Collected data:
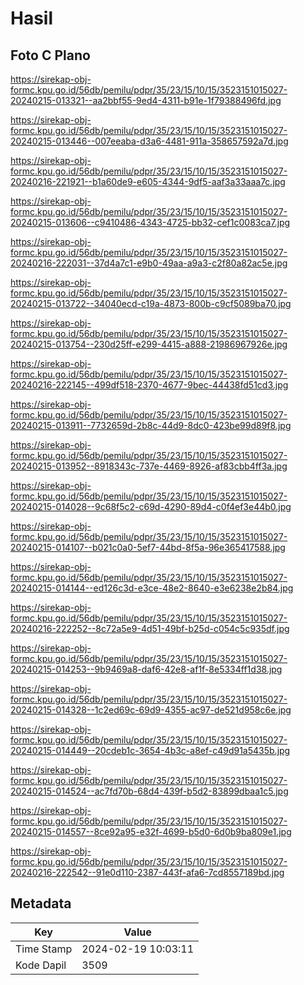 # Hasil

## Foto C Plano

https://sirekap-obj-formc.kpu.go.id/56db/pemilu/pdpr/35/23/15/10/15/3523151015027-20240215-013321--aa2bbf55-9ed4-4311-b91e-1f79388496fd.jpg

https://sirekap-obj-formc.kpu.go.id/56db/pemilu/pdpr/35/23/15/10/15/3523151015027-20240215-013446--007eeaba-d3a6-4481-911a-358657592a7d.jpg

https://sirekap-obj-formc.kpu.go.id/56db/pemilu/pdpr/35/23/15/10/15/3523151015027-20240216-221921--b1a60de9-e605-4344-9df5-aaf3a33aaa7c.jpg

https://sirekap-obj-formc.kpu.go.id/56db/pemilu/pdpr/35/23/15/10/15/3523151015027-20240215-013606--c9410486-4343-4725-bb32-cef1c0083ca7.jpg

https://sirekap-obj-formc.kpu.go.id/56db/pemilu/pdpr/35/23/15/10/15/3523151015027-20240216-222031--37d4a7c1-e9b0-49aa-a9a3-c2f80a82ac5e.jpg

https://sirekap-obj-formc.kpu.go.id/56db/pemilu/pdpr/35/23/15/10/15/3523151015027-20240215-013722--34040ecd-c19a-4873-800b-c9cf5089ba70.jpg

https://sirekap-obj-formc.kpu.go.id/56db/pemilu/pdpr/35/23/15/10/15/3523151015027-20240215-013754--230d25ff-e299-4415-a888-21986967926e.jpg

https://sirekap-obj-formc.kpu.go.id/56db/pemilu/pdpr/35/23/15/10/15/3523151015027-20240216-222145--499df518-2370-4677-9bec-44438fd51cd3.jpg

https://sirekap-obj-formc.kpu.go.id/56db/pemilu/pdpr/35/23/15/10/15/3523151015027-20240215-013911--7732659d-2b8c-44d9-8dc0-423be99d89f8.jpg

https://sirekap-obj-formc.kpu.go.id/56db/pemilu/pdpr/35/23/15/10/15/3523151015027-20240215-013952--8918343c-737e-4469-8926-af83cbb4ff3a.jpg

https://sirekap-obj-formc.kpu.go.id/56db/pemilu/pdpr/35/23/15/10/15/3523151015027-20240215-014028--9c68f5c2-c69d-4290-89d4-c0f4ef3e44b0.jpg

https://sirekap-obj-formc.kpu.go.id/56db/pemilu/pdpr/35/23/15/10/15/3523151015027-20240215-014107--b021c0a0-5ef7-44bd-8f5a-96e365417588.jpg

https://sirekap-obj-formc.kpu.go.id/56db/pemilu/pdpr/35/23/15/10/15/3523151015027-20240215-014144--ed126c3d-e3ce-48e2-8640-e3e6238e2b84.jpg

https://sirekap-obj-formc.kpu.go.id/56db/pemilu/pdpr/35/23/15/10/15/3523151015027-20240216-222252--8c72a5e9-4d51-49bf-b25d-c054c5c935df.jpg

https://sirekap-obj-formc.kpu.go.id/56db/pemilu/pdpr/35/23/15/10/15/3523151015027-20240215-014253--9b9469a8-daf6-42e8-af1f-8e5334ff1d38.jpg

https://sirekap-obj-formc.kpu.go.id/56db/pemilu/pdpr/35/23/15/10/15/3523151015027-20240215-014328--1c2ed69c-69d9-4355-ac97-de521d958c6e.jpg

https://sirekap-obj-formc.kpu.go.id/56db/pemilu/pdpr/35/23/15/10/15/3523151015027-20240215-014449--20cdeb1c-3654-4b3c-a8ef-c49d91a5435b.jpg

https://sirekap-obj-formc.kpu.go.id/56db/pemilu/pdpr/35/23/15/10/15/3523151015027-20240215-014524--ac7fd70b-68d4-439f-b5d2-83899dbaa1c5.jpg

https://sirekap-obj-formc.kpu.go.id/56db/pemilu/pdpr/35/23/15/10/15/3523151015027-20240215-014557--8ce92a95-e32f-4699-b5d0-6d0b9ba809e1.jpg

https://sirekap-obj-formc.kpu.go.id/56db/pemilu/pdpr/35/23/15/10/15/3523151015027-20240216-222542--91e0d110-2387-443f-afa6-7cd8557189bd.jpg


## Metadata

| Key        | Value               |
| ---------- | ------------------- |
| Time Stamp | 2024-02-19 10:03:11 |
| Kode Dapil | 3509                |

== WORK INSTRUCTION ==
Each record above must be returned exactly as written, with its pictures omitted.

== SOLUTION TO THE EXERCISE ==
 # Hasil

## Foto C Plano

https://sirekap-obj-formc.kpu.go.id/56db/pemilu/pdpr/35/23/15/10/15/3523151015027-20240215-013321--aa2bbf55-9ed4-4311-b91e-1f79388496fd.jpg

https://sirekap-obj-formc.kpu.go.id/56db/pemilu/pdpr/35/23/15/10/15/3523151015027-20240215-013446--007eeaba-d3a6-4481-911a-358657592a7d.jpg

https://sirekap-obj-formc.kpu.go.id/56db/pemilu/pdpr/35/23/15/10/15/3523151015027-20240216-221921--b1a60de9-e605-4344-9df5-aaf3a33aaa7c.jpg

https://sirekap-obj-formc.kpu.go.id/56db/pemilu/pdpr/35/23/15/10/15/3523151015027-20240215-013606--c9410486-4343-4725-bb32-cef1c0083ca7.jpg

https://sirekap-obj-formc.kpu.go.id/56db/pemilu/pdpr/35/23/15/10/15/3523151015027-20240216-222031--37d4a7c1-e9b0-49aa-a9a3-c2f80a82ac5e.jpg

https://sirekap-obj-formc.kpu.go.id/56db/pemilu/pdpr/35/23/15/10/15/3523151015027-20240215-013722--34040ecd-c19a-4873-800b-c9cf5089ba70.jpg

https://sirekap-obj-formc.kpu.go.id/56db/pemilu/pdpr/35/23/15/10/15/3523151015027-20240215-013754--230d25ff-e299-4415-a888-21986967926e.jpg

https://sirekap-obj-formc.kpu.go.id/56db/pemilu/pdpr/35/23/15/10/15/3523151015027-20240216-222145--499df518-2370-4677-9bec-44438fd51cd3.jpg

https://sirekap-obj-formc.kpu.go.id/56db/pemilu/pdpr/35/23/15/10/15/3523151015027-20240215-013911--7732659d-2b8c-44d9-8dc0-423be99d89f8.jpg

https://sirekap-obj-formc.kpu.go.id/56db/pemilu/pdpr/35/23/15/10/15/3523151015027-20240215-013952--8918343c-737e-4469-8926-af83cbb4ff3a.jpg

https://sirekap-obj-formc.kpu.go.id/56db/pemilu/pdpr/35/23/15/10/15/3523151015027-20240215-014028--9c68f5c2-c69d-4290-89d4-c0f4ef3e44b0.jpg

https://sirekap-obj-formc.kpu.go.id/56db/pemilu/pdpr/35/23/15/10/15/3523151015027-20240215-014107--b021c0a0-5ef7-44bd-8f5a-96e365417588.jpg

https://sirekap-obj-formc.kpu.go.id/56db/pemilu/pdpr/35/23/15/10/15/3523151015027-20240215-014144--ed126c3d-e3ce-48e2-8640-e3e6238e2b84.jpg

https://sirekap-obj-formc.kpu.go.id/56db/pemilu/pdpr/35/23/15/10/15/3523151015027-20240216-222252--8c72a5e9-4d51-49bf-b25d-c054c5c935df.jpg

https://sirekap-obj-formc.kpu.go.id/56db/pemilu/pdpr/35/23/15/10/15/3523151015027-20240215-014253--9b9469a8-daf6-42e8-af1f-8e5334ff1d38.jpg

https://sirekap-obj-formc.kpu.go.id/56db/pemilu/pdpr/35/23/15/10/15/3523151015027-20240215-014328--1c2ed69c-69d9-4355-ac97-de521d958c6e.jpg

https://sirekap-obj-formc.kpu.go.id/56db/pemilu/pdpr/35/23/15/10/15/3523151015027-20240215-014449--20cdeb1c-3654-4b3c-a8ef-c49d91a5435b.jpg

https://sirekap-obj-formc.kpu.go.id/56db/pemilu/pdpr/35/23/15/10/15/3523151015027-20240215-014524--ac7fd70b-68d4-439f-b5d2-83899dbaa1c5.jpg

https://sirekap-obj-formc.kpu.go.id/56db/pemilu/pdpr/35/23/15/10/15/3523151015027-20240215-014557--8ce92a95-e32f-4699-b5d0-6d0b9ba809e1.jpg

https://sirekap-obj-formc.kpu.go.id/56db/pemilu/pdpr/35/23/15/10/15/3523151015027-20240216-222542--91e0d110-2387-443f-afa6-7cd8557189bd.jpg


## Metadata

| Key        | Value               |
| ---------- | ------------------- |
| Time Stamp | 2024-02-19 10:03:11 |
| Kode Dapil | 3509                |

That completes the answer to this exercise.